Re: On URE and RAID rebuild - again!

Piergiorgio Sartor <piergiorgio.sartor@xxxxxxxx> · Tue, 5 Aug 2014 21:01:59 +0200

On Tue, Aug 05, 2014 at 12:44:04AM +0200, Gionatan Danti wrote:
[...]
> Yes, I understand this. However, the linked article (and many others) state:
> "If you have a 2TB drive, you write 2TB to it, and then you fully read that,
> just over 6 times, then you will run into one read error, theoretically
> speaking."

This means they, who wrote the article, did not
really *tested* what they wrote.
Which already tells us a lot about the quality
of the article itself.

> I read my 500 GB drive over _60_ times, reading 3x more total data than
> stated above.
> 
> I started the entire discussion to know how UREs are calculated, trying to
> understand if they are expressed as probability ("1 probabily over 10^14
> that we can not read a sector) or a statistical record ("we found that 1 on
> 10^14 is not readable").

What's the difference between "probability" and
"statistical record"?
Is not one calculated with the other?

> If defined as a probability, I am very lucky: if my math is OK, I should
> have only 0.5% to read about 40 TB of data (my math is:
> (1-(1/10^14))^(3*(10^14))). If, on the other hand, UREs are defined as

I'm to lazy to try to understand what 3*10^14 is.
What is it?

> statistical evidence (as MTBF), environment and test conditions (eg: duty
> cycle, read/write distribution, etc) are absolutely critical to understand
> what this parameter really mean for us.

I'm under the impression you did not grasp the
concept of probability is such contex.
Given that it is not clear how the manufacturers
compute their numbers, both cases you describe
are the same.
All the possible conditions are included in the
probability computation.

You can state: under worst case scenario, *each*
bit has a probability of 10E-14 of being wrong.
What does this mean?

> I'm under impression (and maybe I'm wrong, as usual :)) that UREs mainly
> depends on incomplete writes and/or unsable sectors. If this is the case,
> maybe the published URE values are related to the entire HDD warranty. In
> other word, they should be read as "in normal condition, with typical loads,
> out HDD will exibit about 1/10^14 unrecoverable error during the entire disk
> lifespan".

As already wrote by others, it is not clear what
that number (10E-14) means.
A common understanding could be, as stated above,
each bit has a *probability* of 10E-14 of being wrong.

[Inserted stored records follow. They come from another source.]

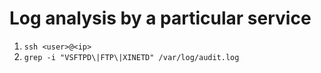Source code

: # Log analysis by a particular service

1. `ssh <user>@<ip>`
2. `grep -i "VSFTPD\|FTP\|XINETD" /var/log/audit.log`
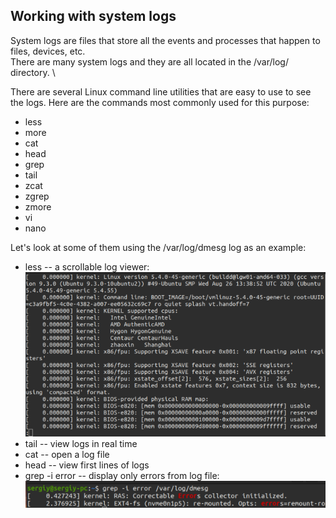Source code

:## Working with system logs
System logs are files that store all the events and processes that happen to files, devices, etc. \
There are many system logs and they are all located in the /var/log/ directory. \

There are several Linux command line utilities that are easy to use to see the logs. Here are the commands most commonly used for this purpose:
- less
- more
- cat
- head
- grep
- tail
- zcat
- zgrep
- zmore
- vi
- nano

Let's look at some of them using the /var/log/dmesg log as an example:
- less -- a scrollable log viewer: \
  <img src="../misc/images/log1.png" alt="log1" width="500"/>
- tail -- view logs in real time
- cat -- open a log file
- head -- view first lines of logs
- grep -i error -- display only errors from log file: \
  <img src="../misc/images/log2.png" alt="log2" width="500"/>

Practically, it does *not* mean that reading 10E14 bit
will deliver one bit wrong sistematically.

Furthermore, as already again stated, very likely
an "average" HDD has much lower URE probability.

> 
> It is reasonable? Or I am horribly wrong?

Is this pure curiosity from your side or are
you trying to achieve something?

There is a report, from CERN I think, provinding
real world statistics about HDD problems.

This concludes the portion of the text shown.